It can also be a problem the other way around. In one game when my DM said "The Knight attacks you twice, the first one is a hit and the second is a miss" I had to stop him because I have the option of both Riposte and Parry at my disposal. Such valuable information about the second attack gives me an unfair tactical advantage.

djreynolds
2017-02-23, 05:24 AM
I had a response to your comment about rogue sneak attacks in the divine smite crits thread, so moving it here:
If you're rolling them both at once then they'd just need to tell you first what order they would attack in. Or for Extra Attack, which color represents the first attack (and second if a Fighter 11/Rogue X). Apply sneak attack to the first hit, because that's what Rogue players will always do if you roll them one at a time against the same target.

What do you do if one of the attacks kills the creature? Do you allow the 'second' attack to be redirected to another creature, including allowing movement in between if needed?

Yes, I do.

They use colored and if they kill, take that second strike and re-roll vs another.

........ or if they sprung for the pizza or beer and that 2nd hit just happened to be a 20... in that instance....

If other classes can post smite or BM post maneuvers, "like you just tripped him... are you going to trip him some more...."

There are times when say a paladin crits but holds off on using a smite... because he knows that just this regular strike is going to drop this half-dead orc.

And a question is reverse, say a fighter 11/rogue X, says his first strike will be his sneak attack and misses, since he still meets the requirements of obtaining a sneak attack do you let the others than qualify or that is how is goes?

Tanarii
2017-02-23, 05:29 AM
And a question is reverse, say a fighter 11/rogue X, says his first strike will be his sneak attack and misses, since he still meets the requirements of obtaining a sneak attack do you let the others than qualify or that is how is goes?
You misunderstood. If you attack in sequence, almost all players will apply sneak attack damage to the first hit they get in a round. Unless they're fairly sure the hit will kill the enemy anyway, they almost never hold on to it in case they get a critical on the second attack. Why risk a miss for a very small chance at a critical?

Of course if the first attack misses, they don't 'lose' the sneak attack. It just rolls over to a chance to be applied if the second attack hits.

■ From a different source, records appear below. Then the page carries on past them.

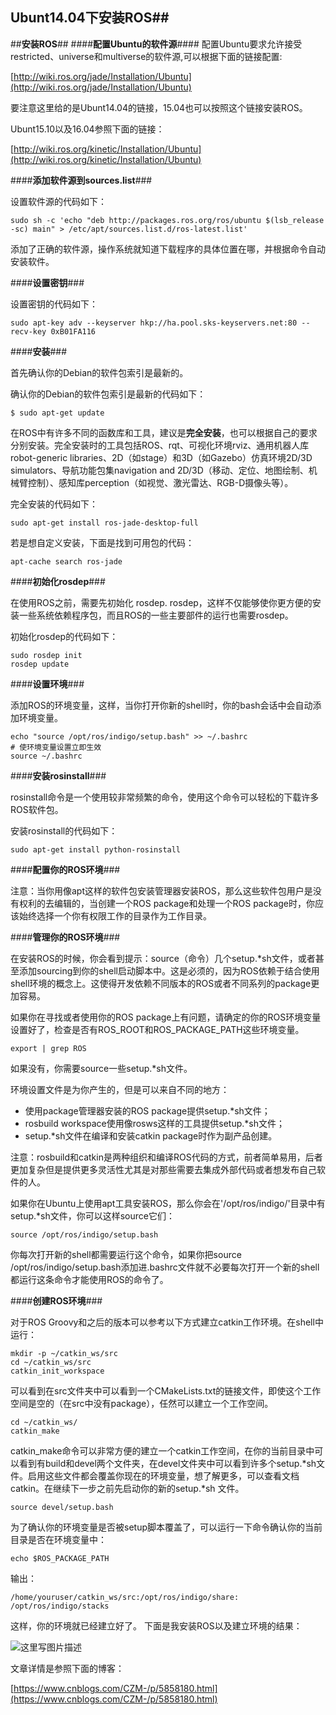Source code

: ## **Ubunt14.04下安装ROS**##

##**安装ROS**##
####**配置Ubuntu的软件源**####
配置Ubuntu要求允许接受restricted、universe和multiverse的软件源,可以根据下面的链接配置:

[http://wiki.ros.org/jade/Installation/Ubuntu](http://wiki.ros.org/jade/Installation/Ubuntu)

要注意这里给的是Ubunt14.04的链接，15.04也可以按照这个链接安装ROS。

Ubunt15.10以及16.04参照下面的链接：

[http://wiki.ros.org/kinetic/Installation/Ubuntu](http://wiki.ros.org/kinetic/Installation/Ubuntu)

####**添加软件源到sources.list**###

设置软件源的代码如下：

```
sudo sh -c 'echo "deb http://packages.ros.org/ros/ubuntu $(lsb_release -sc) main" > /etc/apt/sources.list.d/ros-latest.list'
```

添加了正确的软件源，操作系统就知道下载程序的具体位置在哪，并根据命令自动安装软件。

####**设置密钥**###

设置密钥的代码如下：

```
sudo apt-key adv --keyserver hkp://ha.pool.sks-keyservers.net:80 --recv-key 0xB01FA116
```

####**安装**###

首先确认你的Debian的软件包索引是最新的。

确认你的Debian的软件包索引是最新的代码如下：

```
$ sudo apt-get update
```

在ROS中有许多不同的函数库和工具，建议是**完全安装**，也可以根据自己的要求分别安装。完全安装时的工具包括ROS、rqt、可视化环境rviz、通用机器人库robot-generic libraries、2D（如stage）和3D（如Gazebo）仿真环境2D/3D simulators、导航功能包集navigation and 2D/3D（移动、定位、地图绘制、机械臂控制）、感知库perception（如视觉、激光雷达、RGB-D摄像头等）。

完全安装的代码如下：

```
sudo apt-get install ros-jade-desktop-full
```

若是想自定义安装，下面是找到可用包的代码：

```
apt-cache search ros-jade
```

####**初始化rosdep**###

在使用ROS之前，需要先初始化 rosdep. rosdep，这样不仅能够使你更方便的安装一些系统依赖程序包，而且ROS的一些主要部件的运行也需要rosdep。

初始化rosdep的代码如下：
```
sudo rosdep init
rosdep update
```


####**设置环境**###

添加ROS的环境变量，这样，当你打开你新的shell时，你的bash会话中会自动添加环境变量。

```
echo "source /opt/ros/indigo/setup.bash" >> ~/.bashrc
# 使环境变量设置立即生效
source ~/.bashrc
```
####**安装rosinstall**###

rosinstall命令是一个使用较非常频繁的命令，使用这个命令可以轻松的下载许多ROS软件包。

安装rosinstall的代码如下：

```
sudo apt-get install python-rosinstall
```

####**配置你的ROS环境**###

注意：当你用像apt这样的软件包安装管理器安装ROS，那么这些软件包用户是没有权利的去编辑的，当创建一个ROS package和处理一个ROS package时，你应该始终选择一个你有权限工作的目录作为工作目录。

####**管理你的ROS环境**###

在安装ROS的时候，你会看到提示：source（命令）几个setup.*sh文件，或者甚至添加sourcing到你的shell启动脚本中。这是必须的，因为ROS依赖于结合使用shell环境的概念上。这使得开发依赖不同版本的ROS或者不同系列的package更加容易。

如果你在寻找或者使用你的ROS package上有问题，请确定的你的ROS环境变量设置好了，检查是否有ROS_ROOT和ROS_PACKAGE_PATH这些环境变量。

```
export | grep ROS
```

如果没有，你需要source一些setup.*sh文件。

环境设置文件是为你产生的，但是可以来自不同的地方：

 - 使用package管理器安装的ROS package提供setup.*sh文件；
 - rosbuild workspace使用像rosws这样的工具提供setup.*sh文件；
 - setup.*sh文件在编译和安装catkin package时作为副产品创建。
 
注意：rosbuild和catkin是两种组织和编译ROS代码的方式，前者简单易用，后者更加复杂但是提供更多灵活性尤其是对那些需要去集成外部代码或者想发布自己软件的人。

如果你在Ubuntu上使用apt工具安装ROS，那么你会在'/opt/ros/indigo/'目录中有setup.*sh文件，你可以这样source它们：

```
source /opt/ros/indigo/setup.bash
```

你每次打开新的shell都需要运行这个命令，如果你把source /opt/ros/indigo/setup.bash添加进.bashrc文件就不必要每次打开一个新的shell都运行这条命令才能使用ROS的命令了。

####**创建ROS环境**###

对于ROS Groovy和之后的版本可以参考以下方式建立catkin工作环境。在shell中运行：

```
mkdir -p ~/catkin_ws/src
cd ~/catkin_ws/src
catkin_init_workspace
```

可以看到在src文件夹中可以看到一个CMakeLists.txt的链接文件，即使这个工作空间是空的（在src中没有package），任然可以建立一个工作空间。

```
cd ~/catkin_ws/
catkin_make
```

catkin_make命令可以非常方便的建立一个catkin工作空间，在你的当前目录中可以看到有build和devel两个文件夹，在devel文件夹中可以看到许多个setup.*sh文件。启用这些文件都会覆盖你现在的环境变量，想了解更多，可以查看文档catkin。在继续下一步之前先启动你的新的setup.*sh 文件。

```
source devel/setup.bash
```

为了确认你的环境变量是否被setup脚本覆盖了，可以运行一下命令确认你的当前目录是否在环境变量中：

```
echo $ROS_PACKAGE_PATH
```
输出：

```
/home/youruser/catkin_ws/src:/opt/ros/indigo/share:
/opt/ros/indigo/stacks
```

这样，你的环境就已经建立好了。
下面是我安装ROS以及建立环境的结果：


![这里写图片描述](http://img.blog.csdn.net/20161102094333894)


文章详情是参照下面的博客：

[https://www.cnblogs.com/CZM-/p/5858180.html](https://www.cnblogs.com/CZM-/p/5858180.html)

Same theory applies to double rolling at the same time. If the first attack hits, it gets the SA. If it misses, it rolls over to the second attack, then third (if one happens) if that misses. Etc. (a dual wielding Fighter 11 / Rogue X would roll 4 attacks.)

djreynolds
2017-02-23, 05:36 AM
Quick combats are nice, but you do lose a lot of tactical options as a player.

You can't move between your attacks when you take the attack action, the Precision Attack manuever becomes a nightmare to handle and you may waste your second attack on an already dead enemy.

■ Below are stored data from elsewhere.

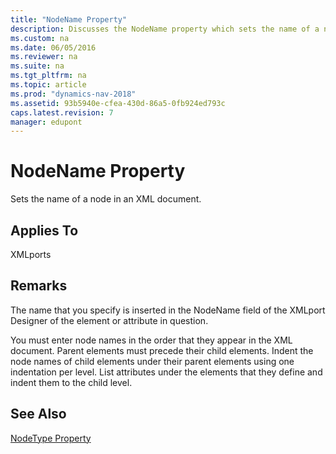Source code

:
 ```yaml
---
title: "NodeName Property"
description: Discusses the NodeName property which sets the name of a node in an XML document. This applies to XMLports.
ms.custom: na
ms.date: 06/05/2016
ms.reviewer: na
ms.suite: na
ms.tgt_pltfrm: na
ms.topic: article
ms.prod: "dynamics-nav-2018"
ms.assetid: 93b5940e-cfea-430d-86a5-0fb924ed793c
caps.latest.revision: 7
manager: edupont
---
```

# NodeName Property
Sets the name of a node in an XML document.  
  
## Applies To  
 XMLports  
  
## Remarks  
 The name that you specify is inserted in the NodeName field of the XMLport Designer of the element or attribute in question.  
  
 You must enter node names in the order that they appear in the XML document. Parent elements must precede their child elements. Indent the node names of child elements under their parent elements using one indentation per level. List attributes under the elements that they define and indent them to the child level.  
  
## See Also  
 [NodeType Property](NodeType-Property.md)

It can also be a problem the other way around. In one game when my DM said "The Knight attacks you twice, the first one is a hit and the second is a miss" I had to stop him because I have the option of both Riposte and Parry at my disposal. Such valuable information about the second attack gives me an unfair tactical advantage.

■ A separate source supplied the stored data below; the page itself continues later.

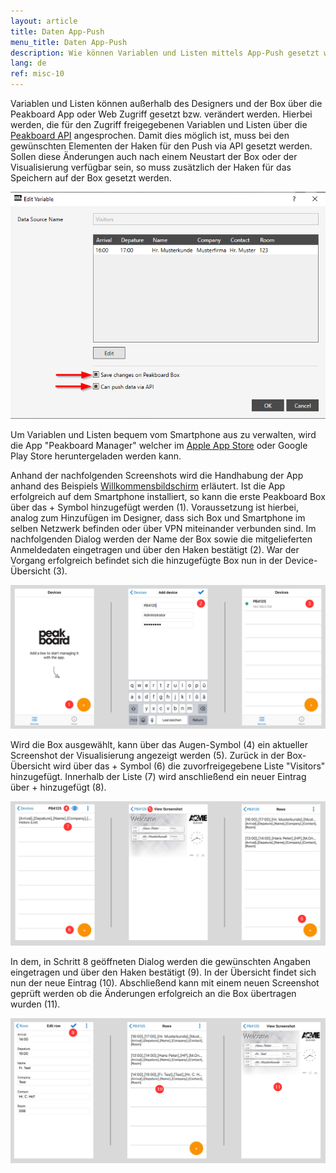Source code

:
 ```yaml
---
layout: article
title: Daten App-Push
menu_title: Daten App-Push
description: Wie können Variablen und Listen mittels App-Push gesetzt werden.
lang: de
ref: misc-10
---
```


Variablen und Listen können außerhalb des Designers und der Box über die Peakboard App oder Web Zugriff gesetzt bzw. verändert werden.
Hierbei werden, die für den Zugriff freigegebenen Variablen und Listen über die [Peakboard API](/misc/07-de-API.html) angesprochen.
Damit dies möglich ist, muss bei den gewünschten Elementen der Haken für den Push via API gesetzt werden.
Sollen diese Änderungen auch nach einem Neustart der Box oder der Visualisierung verfügbar sein, so muss zusätzlich der Haken für das Speichern auf der Box gesetzt werden.

![image1](/assets/images/instant_boards/web/img0.png)

Um Variablen und Listen bequem vom Smartphone aus zu verwalten, wird die App "Peakboard Manager" welcher im [Apple App Store](https://itunes.apple.com/de/app/peakboard-manager/id1148615440?mt=8) oder Google Play Store heruntergeladen werden kann.

Anhand der nachfolgenden Screenshots wird die Handhabung der App anhand des Beispiels [Willkommensbildschirm](/instant_boards/04-de-welcome.html) erläutert.
Ist die App erfolgreich auf dem Smartphone installiert, so kann die erste Peakboard Box über das + Symbol hinzugefügt werden (1). 
Voraussetzung ist hierbei, analog zum Hinzufügen im Designer, dass sich Box und Smartphone im selben Netzwerk befinden oder über VPN  miteinander verbunden sind.
Im nachfolgenden Dialog werden der Name der Box sowie die mitgelieferten Anmeldedaten eingetragen und über den Haken bestätigt (2).
War der Vorgang erfolgreich befindet sich die hinzugefügte Box nun in der Device-Übersicht (3).

![img0](/assets/images/instant_boards/app/img0.png)

Wird die Box ausgewählt, kann über das Augen-Symbol (4) ein aktueller Screenshot der Visualisierung angezeigt werden (5).
Zurück in der Box-Übersicht wird über das + Symbol (6) die zuvorfreigegebene Liste "Visitors" hinzugefügt.
Innerhalb der Liste (7) wird anschließend ein neuer Eintrag über + hinzugefügt (8).

![img1](/assets/images/instant_boards/app/img1.png)

In dem, in Schritt 8 geöffneten Dialog werden die gewünschten Angaben eingetragen und über den Haken bestätigt (9).
In der Übersicht findet sich nun der neue Eintrag (10).
Abschließend kann mit einem neuen Screenshot geprüft werden ob die Änderungen erfolgreich an die Box übertragen wurden (11).

![img2](/assets/images/instant_boards/app/img2.png)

Sorry for the double post,

This is only for attacks versus one enemy for time consolidation. If you want to move ok.

This more geared to when you have multiple attacks.

And as a DM, of course I make over sites and mistakes all the time... please call me out.

Hey Stop.... I have say parry and riposte and uncanny dodge and the 1st strike he missed me and I want to use riposte because I might be able to kill him and this pending critical attack would have missed.......

If you do not call me out on this... the player next to you getting throttled by the giant will

djreynolds
2017-02-23, 05:41 AM
You misunderstood. If you attack in sequence, almost all players will apply sneak attack damage to the first hit they get in a round. Unless they're fairly sure the hit will kill the enemy anyway, they almost never hold on to it in case they get a critical on the second attack. Why risk a miss for a very small chance at a critical?

Of course if the first attack misses, they don't 'lose' the sneak attack. It just rolls over to a chance to be applied if the second attack hits.

Same theory applies to double rolling at the same time. If the first attack hits, it gets the SA. If it misses, it rolls over to the second attack, then third (if one happens) if that misses. Etc. (a dual wielding Fighter 11 / Rogue X would roll 4 attacks.)

Thank you for that, I'm tired

I try to keep the game going fast, but it isn't done because I gotta work in the morning, its done so when I screw up it can get fixed

I am very player friendly, I want you to succeed

Just like on this Forum, if I'm wrong please call me out

Tanarii
2017-02-23, 05:45 AM
Just like on this Forum, if I'm wrong please call me out
It wasn't about wrong, it was about our line of communication went awry somewhere. I was clarifying my intent. :smallbiggrin:

djreynolds
2017-02-23, 05:51 AM
You know how monster damage is averaged, have you ever thought about just averaging PC damage?

Or is that too... robotic?

Sirdar
2017-02-23, 06:14 AM
You know how monster damage is averaged, have you ever thought about just averaging PC damage?

Or is that too... robotic?

I like it - for some fights. It is not so nice if you fighting mooks with 15 hp and your average damage roll is 14. The DM could perhaps give it as an option for the players when the battle is about to start? Ask your players if they are interested in this option?

Sir cryosin
2017-02-23, 08:35 AM
5e has cut down on this but there are a lot of things to consider when you make a attack. Not only that math not everyone is as fast as other people.

gfishfunk
2017-02-23, 10:21 AM
Rolling attack and damage at the same time speeds up combat sufficiently. There is no need to roll two attacks with colored die and two damage with matching colors. Just making sense of it will lose a little time.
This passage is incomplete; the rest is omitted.